Cash Engineering Principles

In 2022, we set out to capture our current Engineering Principles: how high-performing engineering teams do their best work at Cash. We’re proud of the work we did to record them and want to share them with the world! If these principles match your idea of what a team looks like at its best, we’re hiring!

Cash Engineering Principles

Take care of one another

Respect your colleagues’ time, provide mentorship, and support each other in times of stress.

Bottom up empowerment

Ideas and leadership can flow from any part of the org chart. Management is there to enable, not gatekeep.

Process is a means, not an end

Regularly revisit processes and meetings and approaches - process is not set in stone and it needs to help rather than hurt.

Trust by default

Demonstrate trust of your colleagues through your actions: provide feedback without standing in each other’s way, trust each other to incorporate that feedback, and live up to that trust.
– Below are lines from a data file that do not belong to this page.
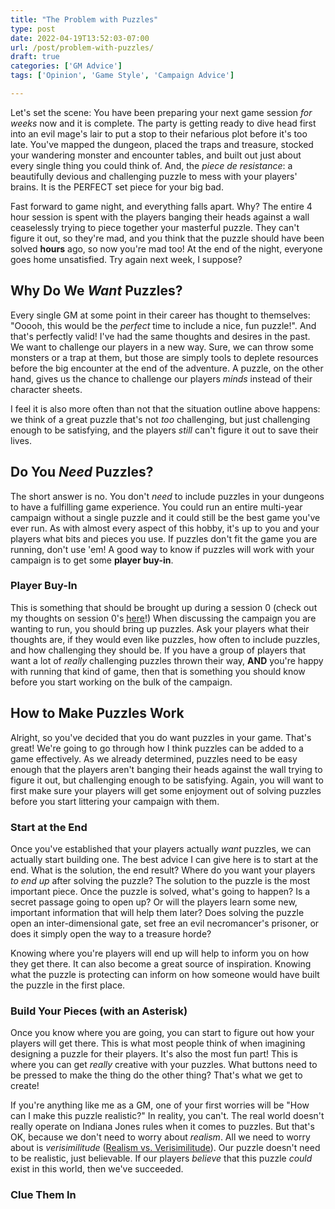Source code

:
 ```yaml
---
title: "The Problem with Puzzles"
type: post
date: 2022-04-19T13:52:03-07:00
url: /post/problem-with-puzzles/
draft: true
categories: ['GM Advice']
tags: ['Opinion', 'Game Style', 'Campaign Advice']

---
```


Let's set the scene: You have been preparing your next game session *for weeks* now and it is complete. The party is getting ready to dive head first into an evil mage's lair to put a stop to their nefarious plot before it's too late. You've mapped the dungeon, placed the traps and treasure, stocked your wandering monster and encounter tables, and built out just about every single thing you could think of. And, the *piece de resistance*: a beautifully devious and challenging puzzle to mess with your players' brains. It is the PERFECT set piece for your big bad.

Fast forward to game night, and everything falls apart. Why? The entire 4 hour session is spent with the players banging their heads against a wall ceaselessly trying to piece together your masterful puzzle. They can't figure it out, so they're mad, and you think that the puzzle should have been solved **hours** ago, so now you're mad too! At the end of the night, everyone goes home unsatisfied. Try again next week, I suppose?

## Why Do We *Want* Puzzles?
Every single GM at some point in their career has thought to themselves: "Ooooh, this would be the *perfect* time to include a nice, fun puzzle!". And that's perfectly valid! I've had the same thoughts and desires in the past. We want to challenge our players in a new way. Sure, we can throw some monsters or a trap at them, but those are simply tools to deplete resources before the big encounter at the end of the adventure. A puzzle, on the other hand, gives us the chance to challenge our players *minds* instead of their character sheets.

I feel it is also more often than not that the situation outline above happens: we think of a great puzzle that's not *too* challenging, but just challenging enough to be satisfying, and the players *still* can't figure it out to save their lives.

## Do You *Need* Puzzles?
The short answer is no. You don't *need* to include puzzles in your dungeons to have a fulfilling game experience. You could run an entire multi-year campaign without a single puzzle and it could still be the best game you've ever run. As with almost every aspect of this hobby, it's up to you and your players what bits and pieces you use. If puzzles don't fit the game you are running, don't use 'em! A good way to know if puzzles will work with your campaign is to get some **player buy-in**.

### Player Buy-In
This is something that should be brought up during a session 0 (check out my thoughts on session 0's [here](/post/session-0)!) When discussing the campaign you are wanting to run, you should bring up puzzles. Ask your players what their thoughts are, if they would even like puzzles, how often to include puzzles, and how challenging they should be. If you have a group of players that want a lot of *really* challenging puzzles thrown their way, **AND** you're happy with running that kind of game, then that is something you should know before you start working on the bulk of the campaign.

## How to Make Puzzles Work
Alright, so you've decided that you do want puzzles in your game. That's great! We're going to go through how I think puzzles can be added to a game effectively. As we already determined, puzzles need to be easy enough that the players aren't banging their heads against the wall trying to figure it out, but challenging enough to be satisfying. Again, you will want to first make sure your players will get some enjoyment out of solving puzzles before you start littering your campaign with them.

### Start at the End
Once you've established that your players actually *want* puzzles, we can actually start building one. The best advice I can give here is to start at the end. What is the solution, the end result? Where do you want your players *to end up* after solving the puzzle? The solution to the puzzle is the most important piece. Once the puzzle is solved, what's going to happen? Is a secret passage going to open up? Or will the players learn some new, important information that will help them later? Does solving the puzzle open an inter-dimensional gate, set free an evil necromancer's prisoner, or does it simply open the way to a treasure horde?

Knowing where you're players will end up will help to inform you on how they get there. It can also become a great source of inspiration. Knowing what the puzzle is protecting can inform on how someone would have built the puzzle in the first place.

### Build Your Pieces (with an Asterisk)
Once you know where you are going, you can start to figure out how your players will get there. This is what most people think of when imagining designing a puzzle for their players. It's also the most fun part! This is where you can get *really* creative with your puzzles. What buttons need to be pressed to make the thing do the other thing? That's what we get to create!

If you're anything like me as a GM, one of your first worries will be "How can I make this puzzle realistic?" In reality, you can't. The real world doesn't really operate on Indiana Jones rules when it comes to puzzles. But that's OK, because we don't need to worry about *realism*. All we need to worry about is *verisimilitude* ([Realism vs. Verisimilitude](/post/realism-vs-verisimilitude)). Our puzzle doesn't need to be realistic, just believable. If our players *believe* that this puzzle *could* exist in this world, then we've succeeded.

### Clue Them In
Support each other instead of gatekeeping.

Work in public

Share docs, work in public Slack channels. Open source your work and present externally when possible. It’s OK to share even when things don’t work perfectly or aren’t finished yet. Make sure not to work in a silo.

Cross team boundaries to get things done

Sometimes getting things done requires working in systems beyond your own team. Don’t be afraid to cross those boundaries to work in other teams’ systems, and be helpful to other people doing the same in your team’s systems.

Show, don’t tell

Don’t just talk about what needs to be done - try things out, prototype, test it. Show it and make it real.

Act as an owner

Consider what will benefit the Cash customer as a whole, and what will benefit the engineering org as a whole. Speak up when our systems are not serving us. If you see something that needs to be fixed, you can fix it.

Ideas not egos

Good ideas are not tied to level or position in the organization. Hear out and give room for your teammates to grow, and expect senior engineers to convince those around them of their ideas.